Community discussion: ROBOT and the ODK

There are some questions now and then on where ODK starts and the ROBOT ends; to roll out both widely, it would be good to understand the core job each one does and agree.

I am a heavy user of both, so I have some opinions; my main concern is that while the ODK has now widely embraced ROBOT, I think there are still a lot of ad-hoc (non-standard) Makefiles being build with fairly complex ROBOT (or, owltools) pipelines (like OBI, GO, DO, and many more). I am not saying: force everyone in line! (<---!!!!). But I do see the risk of certain aspects of the configuration drifting apart, like release artefact definition (what is a base, what is a simple release), QC coverage (which qc should be run, and on which artefacts, and during which stage of the CI), import management etc. So before going into detail, my general suggestion is this:

The ODK defines the GitHub repository layout (filenames, directories) and defines the release and qc workflows (when is which QC test run on which file during which part of the CI/build process), while ROBOT implements all ontology transformation functions o-->[]-->o' and the QC methods themselves (not law, just rule of thumb).
The ODK bundles all tools that are needed for managing OBO ontologies (ROBOT, dosdp-tools, owltools, python pre-processing scripts) while ROBOT remains focused on its core use cases (transformation, quality control and reports). In particular, this means:
- ODK does not implement any transformation and QC methods (this means we need to retire all of these SPARQL tests we currently have and replace them by ROBOT profile etc).
- Apart from some very terrible exceptions (sed for dropping some ugly OBO format stuff, like owlaxioms section), ODK does no ontology transformation stuff (apart from calling ROBOT).
- ROBOT does not implement complex workflows such as 'robot release' (arguments later).

In my experience there are two areas of contention:

People don't see the point of using ODK when they might as well build their own tailored release and QC pipelines using a simple Makefile and a lightweight ROBOT jar rather than a much larger docker image. We need to give a good reason that everyone can accept.
Who defines the OBO foundry's recommended release artefacts.

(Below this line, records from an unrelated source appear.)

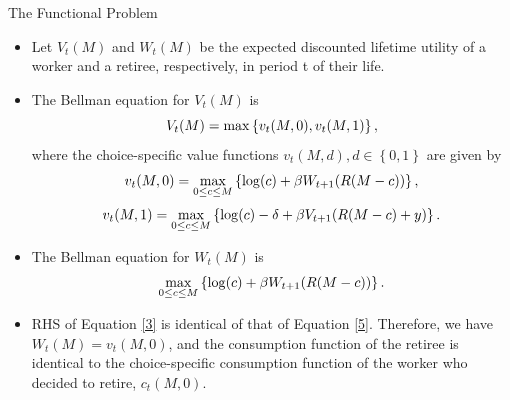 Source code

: \documentclass[aspectratio=169]{beamer}
\begin{document}
\begin{frame}{The Functional Problem}

	\begin{itemize}
		\item Let $V_t(M)$ and $W_t(M)$ be the expected discounted lifetime utility of a worker and a retiree, respectively, in period t of their life.
		\item The Bellman equation for $V_t(M)$ is 
		\begin{equation}\small
			\label{2}
			V_t(M)=\max \left\{v_t(M, 0), v_t(M, 1)\right\},
		\end{equation}
		where the choice-specific value functions $v_t(M, d), d \in \left\{ 0, 1\right\}$ are given by 
		\begin{equation}\small
			\label{3}
			 v_t(M, 0)=\max _{0 \leq c \leq M}\left\{\log (c)+\beta W_{t+1}(R(M-c))\right\},
		\end{equation}
		\begin{equation}\small
			\label{4}
			v_t(M, 1)=\max _{0 \leq c \leq M}\left\{\log (c)-\delta+\beta V_{t+1}(R(M-c)+y)\right\} .
		\end{equation}
		\item The Bellman equation for $W_t(M)$ is 
		\begin{equation}\small
			\label{5}
			\max _{0 \leq c \leq M}\left\{\log (c)+\beta W_{t+1}(R(M-c))\right\}.
		\end{equation}
		\item RHS of Equation \ref{3} is identical of that of Equation \ref{5}. Therefore, we have $W_t(M) = v_t(M, 0)$, and the consumption function of the retiree is identical to the choice-specific consumption function of the worker who decided to retire, $c_t(M, 0)$.
	\end{itemize}

\end{frame}
\end{document}
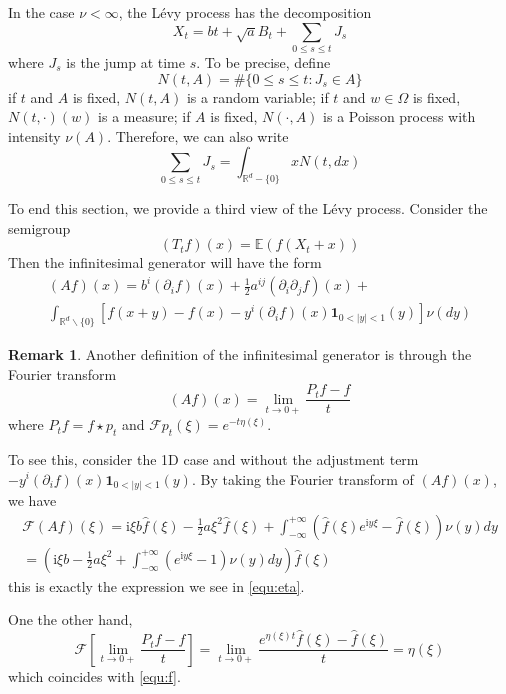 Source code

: \documentclass[10pt,a4paper]{article}
\newcommand{\ii}[0]{\mathrm{i}}
\newcommand{\RR}[0]{\mathbb{R}}
\theoremstyle{definition}
\newtheorem{remark}{Remark}
\begin{document}
In the case $\nu<\infty$, the L\'evy process has the decomposition
\begin{equation}
	X_t = bt + \sqrt{a}B_t + \sum_{0\leq s\leq t} J_s 
\end{equation}
where $J_s$ is the jump at time $s$. To be precise, define 
\begin{equation}
	N(t, A) = \#\{0\leq s\leq t: J_s\in A\}
\end{equation}
if $t$ and $A$ is fixed, $N(t, A)$ is a random variable; if $t$ and $w\in \Omega$ is fixed, $N(t, \cdot)(w)$ is a measure; if $A$ is fixed, $N(\cdot, A)$ is a Poisson process with intensity $\nu(A)$. Therefore, we can also write
\begin{equation}
	\sum_{0\leq s\leq t} J_s = \int_{\RR^d-\{0\}} xN(t, dx)
\end{equation}

To end this section, we provide a third view of the L\'evy process. Consider the semigroup 
\begin{equation}
	(T_tf)(x) = \mathbb{E}(f(X_t+x))
\end{equation}
Then the infinitesimal generator will have the form
\begin{multline}\label{equ:Af}
	(Af)(x) =  b^i(\partial_i f)(x) + \frac{1}{2}a^{ij}(\partial_i \partial_j f)(x) +\\
	\int_{\RR^d\backslash\{0\}} [f(x+y)-f(x)-y^i(\partial_i f)(x) \mathbf{1}_{0<|y|<1}(y)]\nu(dy)
\end{multline}

\begin{remark}
	Another definition of the infinitesimal generator is through the Fourier transform 
	\begin{equation}
		(Af)(x) = \lim_{t\rightarrow 0+} \frac{P_t f-f}{t}
	\end{equation}
	where $P_tf = f\star p_t$ and $\mathcal{F}p_t(\xi) = e^{-t\eta(\xi)}$. 
	
	To see this, consider the 1D case and without the adjustment term $-y^i(\partial_i f)(x) \mathbf{1}_{0<|y|<1}(y)$. By taking the Fourier transform of $(Af)(x)$, we have 
	\begin{multline}\label{equ:f}
		\mathcal{F}(Af)(\xi) = \ii\xi b\hat f(\xi ) - \frac{1}{2}a{\xi ^2}\hat f(\xi ) + \int_{ - \infty }^{ + \infty } {(\hat f(\xi ){e^{\ii y\xi }} - \hat f(\xi ))\nu (y)dy} \\
		=\left( {\ii\xi b - \frac{1}{2}a{\xi ^2} + \int_{ - \infty }^{ + \infty } {({e^{\ii y\xi }} - 1)\nu (y)dy} } \right)\hat f(\xi )
	\end{multline}
	this is exactly the expression we see in \cref{equ:eta}. 
	
	One the other hand, 
	\[\mathcal{F}\left[\mathop {\lim }\limits_{t \to 0 + } \frac{{{P_t}f - f}}{t}\right] = \mathop {\lim }\limits_{t \to 0 + } \frac{{{e^{\eta (\xi )t}}\hat f(\xi ) - \hat f(\xi )}}{t} = \eta (\xi )\]
	which coincides with \cref{equ:f}. 
	
\end{remark}
\end{document}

Why should you use ODK rather than custom Makefile + ROBOT

The Makefile mainly fulfils the job of defining release files pipelines, report files and QC standards. Most of it should be fairly standard;

Standard filenames recognisable everywhere (where is the edit file? what is the simple release? where can I find the current release?)
Complex workflows such as dynamic imports resolution (mirror->module) are simply standard -> no more workarounds (merging in foreign axioms is my favourite, or letting imports go stale).
There is a chance to build an external service that manages the whole CI of all OBO ontologies fully automatically (cloning repo, running monthly releases, serving the release artefacts). While this is a bit scify right now, it is something to consider (at the very least it buts a burden on the "i want my custom pipeline" argument).
Updates to the repo structures can be rolled out fairly easily using ODKs update repo method (this makes adding imports much easier, but also, and importantly, allows rolling out new QC more rapidly - think about the introduction of a new parameter to ROBOT report that we want everyone to use, but cant make default on ROBOT because of the "dont change behaviour" policy of the development process. We recommend a new standard release artefact (think about the massive effort it costs us know to roll out json and base releases across the community - were everyone using ODK, it would be super straight forward).
Complex pipelines requiring multiple tools (ROBOT, owltools, dosdp-tools, python etc) are a major pain to set up: now its just docker pull.
Training videos can be standardised better.
the counter argument the need for customisation and disagreement with some of ODKs assumptions does not automatically mean a standard pipeline (ODK) is the wrong way -- ODK is designed to allow customisation on the Makefile level.

In my experience, there is only one good argument against the ODK.

Migrating an existing repository to ODK takes a lot of effort. Especially when custom code is used, like additional QC checking scripts and so on, migration can take anything between 2 and 30* hours. No one has that kind of time.

(30 is the worst I ever encountered with flybase ontologies, because they already had a pretty advanced pipeline in place).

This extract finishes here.